Ok lets start and see how to do it,
**Prerequisites:
**1. An AWS account [covers everything under free tier]
2.Basic AWS knowledge [like creating an EC2 instance, security groups, SSH]
STEP 1 → Create an EC2 instance on AWS
- Login to your AWS account and create a t2.micro instance, I suggest you to choose a ubuntu ami because it comes with yum and apt pre-installed which we will be using in the process.
- Make sure your instance allows https/http traffic from outside i.e internet.
- Under “Security Groups” ensure you have rows for “SSH” (:22) and “HTTP” (:80) for ingress rules.
- Generate a key file and store it locally to SSH to your remote instance.
- Launch your instance and make note of public IP address of the instance.
STEP 2 → SSH to your instance
- Using the key pair ssh to your instance.
ssh -i "path-to-your-key-file.pem" <user-name>@<public_ip>
STEP 3 → Installing VS code server
Once you are inside EC2 instance install code-server by running the following commands.
export HOME=/root
#normal install
curl -fsSL https://code-server.dev/install.sh | sh
#to view live logs while installing
curl -fsSL https://code-server.dev/install.sh | sh -s -- --dry-run
#Note: Run either of the two commands not both.
After successful installation you can see the below message.
IMG [1.1]:
#To start code-server
sudo systemctl enable --now code-server@$USER
#Next check the status of code-server
sudo systemctl status code-server@$USER
IMG [1.2]:
IMG [1.3]:
If you scroll below you can find the IP address on which your code-server is listening to i.e http://127.0.0.1:8080 as shown in IMG [1.3].If we were running this on a local system we could have navigated to http://127.0.0.1:8080 in the browser to view our code-server but since we are in remote instance we need to install a web-server like NGINX to host our VS code-server on our custom domain.
If you don’t have a domain you can purchase one from sites like : Google Domains or in Amazon Route 53 (or you can choose any other one of your choice)
Once you have a domain name, add an A record to your domain that points to your instance’s IP address.
STEP 4 → Installing and configuring NGINX server
Now one more thing we need in addition to Nginx server is we need to add some TLS(Transport Layer Security) to our code-server to make it secure HTTPS connection.

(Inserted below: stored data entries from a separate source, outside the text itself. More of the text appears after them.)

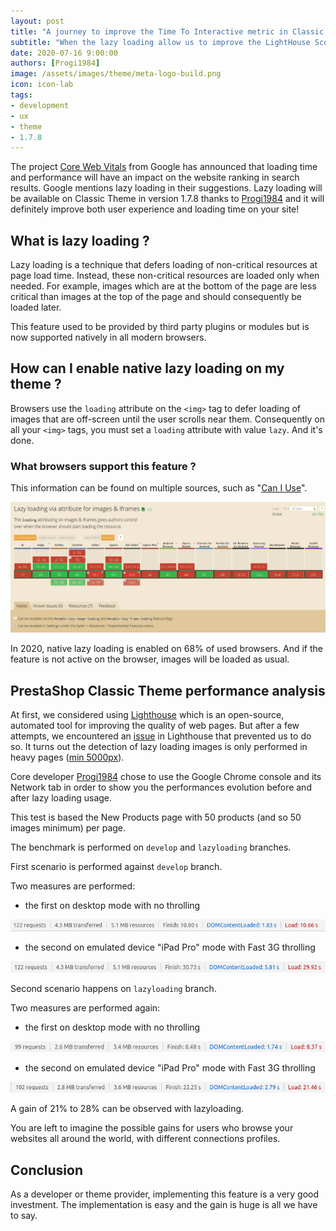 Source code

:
```yaml
---
layout: post
title: "A journey to improve the Time To Interactive metric in Classic Theme"
subtitle: "When the lazy loading allow us to improve the LightHouse Score"
date: 2020-07-16 9:00:00
authors: [Progi1984]
image: /assets/images/theme/meta-logo-build.png
icon: icon-lab
tags:
- development
- ux
- theme
- 1.7.8
---
```


The project [Core Web Vitals](https://webmasters.googleblog.com/2020/05/evaluating-page-experience.html) from Google has announced that loading time and performance will have an impact on the website ranking in search results. Google mentions lazy loading in their suggestions. Lazy loading will be available on Classic Theme in version 1.7.8 thanks to [Progi1984](https://github.com/Progi1984) and it will definitely improve both user experience and loading time on your site!

## What is lazy loading ?

Lazy loading is a technique that defers loading of non-critical resources at page load time. Instead, these non-critical resources are loaded only when needed. For example, images which are at the bottom of the page are less critical than images at the top of the page and should consequently be loaded later.

This feature used to be provided by third party plugins or modules but is now supported natively in all modern browsers.

## How can I enable native lazy loading on my theme ?

Browsers use the `loading` attribute on the `<img>` tag to defer loading of images that are off-screen until the user scrolls near them. Consequently on all your `<img>` tags, you must set a `loading` attribute with value `lazy`. And it's done.

### What browsers support this feature ?

This information can be found on multiple sources, such as "[Can I Use](https://caniuse.com/#feat=loading-lazy-attr)".

![Lazy Loading Support](/assets/images/2020/07/lazy-loading-support.png)

In 2020, native lazy loading is enabled on 68% of used browsers. And if the feature is not active on the browser, images will be loaded as usual.

## PrestaShop Classic Theme performance analysis

At first, we considered using [Lighthouse](https://developers.google.com/web/tools/lighthouse) which is an open-source, automated tool for improving the quality of web pages. But after a few attempts, we encountered an [issue](https://github.com/GoogleChrome/lighthouse/issues/11071) in Lighthouse that prevented us to do so. It turns out the detection of lazy loading images is only performed in heavy pages ([min 5000px](https://source.chromium.org/chromium/chromium/src/+/master:third_party/blink/renderer/core/frame/settings.json5;drc=e8f3cf0bbe085fee0d1b468e84395aad3ebb2cad;l=971-1003?originalUrl=https:%2F%2Fcs.chromium.org%2Fchromium%2Fsrc%2Fthird_party%2Fblink%2Frenderer%2Fcore%2Fframe%2Fsettings.json5)).

Core developer [Progi1984](https://github.com/Progi1984) chose to use the Google Chrome console and its Network tab in order to show you the performances evolution before and after lazy loading usage.

This test is based the New Products page with 50 products (and so 50 images minimum) per page.

The benchmark is performed on `develop` and `lazyloading` branches.

First scenario is performed against `develop` branch. 

Two measures are performed:

- the first on desktop mode with no throlling

![Test without Lazy Loading on desktop mode with no throlling](/assets/images/2020/07/lazy-loading-test-before-desktop-no-throlling.png)

- the second on emulated device "iPad Pro" mode with Fast 3G throlling

![Test without Lazy Loading on emulated device "iPad Pro" mode with Fast 3G throlling](/assets/images/2020/07/lazy-loading-test-before-mobile-3G-throlling.png)

Second scenario happens on `lazyloading` branch.

Two measures are performed again:

- the first on desktop mode with no throlling

![Test with Lazy Loading on desktop mode with no throlling](/assets/images/2020/07/lazy-loading-test-after-desktop-no-throlling.png)

- the second on emulated device "iPad Pro" mode with Fast 3G throlling

![Test with Lazy Loading on emulated device "iPad Pro" mode with Fast 3G throlling](/assets/images/2020/07/lazy-loading-test-after-mobile-3G-throlling.png)

A gain of 21% to 28% can be observed with lazyloading.

You are left to imagine the possible gains for users who browse your websites all around the world, with different connections profiles.

## Conclusion

As a developer or theme provider, implementing this feature is a very good investment. The implementation is easy and the gain is huge is all we have to say.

So we install certbot alongside Nginx to get a SSL certificate for our domain.
- Install NGINX:
sudo apt update
sudo apt install -y nginx certbot python3-certbot-nginx
- Update
/etc/nginx/sites-available/code-server
file using sudo with the following configuration:
server {
listen 80;
listen [::]:80;
server_name yourdomain.com; #your domain name
location / {
proxy_pass http://127.0.0.1:8080/; #ip where you code-server was listening see IMG [1.3]
proxy_set_header Host $host;
proxy_set_header Upgrade $http_upgrade;
proxy_set_header Connection upgrade;
proxy_set_header Accept-Encoding gzip;
}
}
- Enable the config:
sudo ln -s ../sites-available/code-server /etc/nginx/sites-enabled/code-server
sudo certbot - non-interactive - redirect - agree-tos - nginx -d yourdomain.com -m you@example.com
Be sure to replace you@example.com
with your actual email and yourdomain.com
with your actual domain name.
At this point, you should be able to access code-server via [https://yourdomain.com](https://mydomain.com./)
Nginx server options for reference:
sudo systemctl reload nginx
sudo systemctl start nginx
sudo systemctl stop nginx
sudo systemctl status nginx
For testing purposes I have hosted the code-server on my instances Public-IP instead of domain.
When you navigate to your domain name you will see the below page.
IMG [1.4]:
Extract the code-server password from the path shown : ~/.config/code-server/config.yaml
in your /root folder.
You can now see the VS code window opened on your browser window, cool isn't it.
IMG [1.5]:
As I mentioned earlier instead of hosting on my domain I have redirected it to my instance’s public-IP address for viewing and testing purpose.
You can access all your files which is in the remote instance.
Thanks for Reading !!!
Taking a step further:
You can terraform your EC2 instance deployment and configure user_data of the instance to whatever development environment you need including code, packages, libraries, etc and just share the domain name for developers to work on. They get a ready made independent working environment which works in the browser. Since you will be using terraform you can deploy and destroy anytime with ease.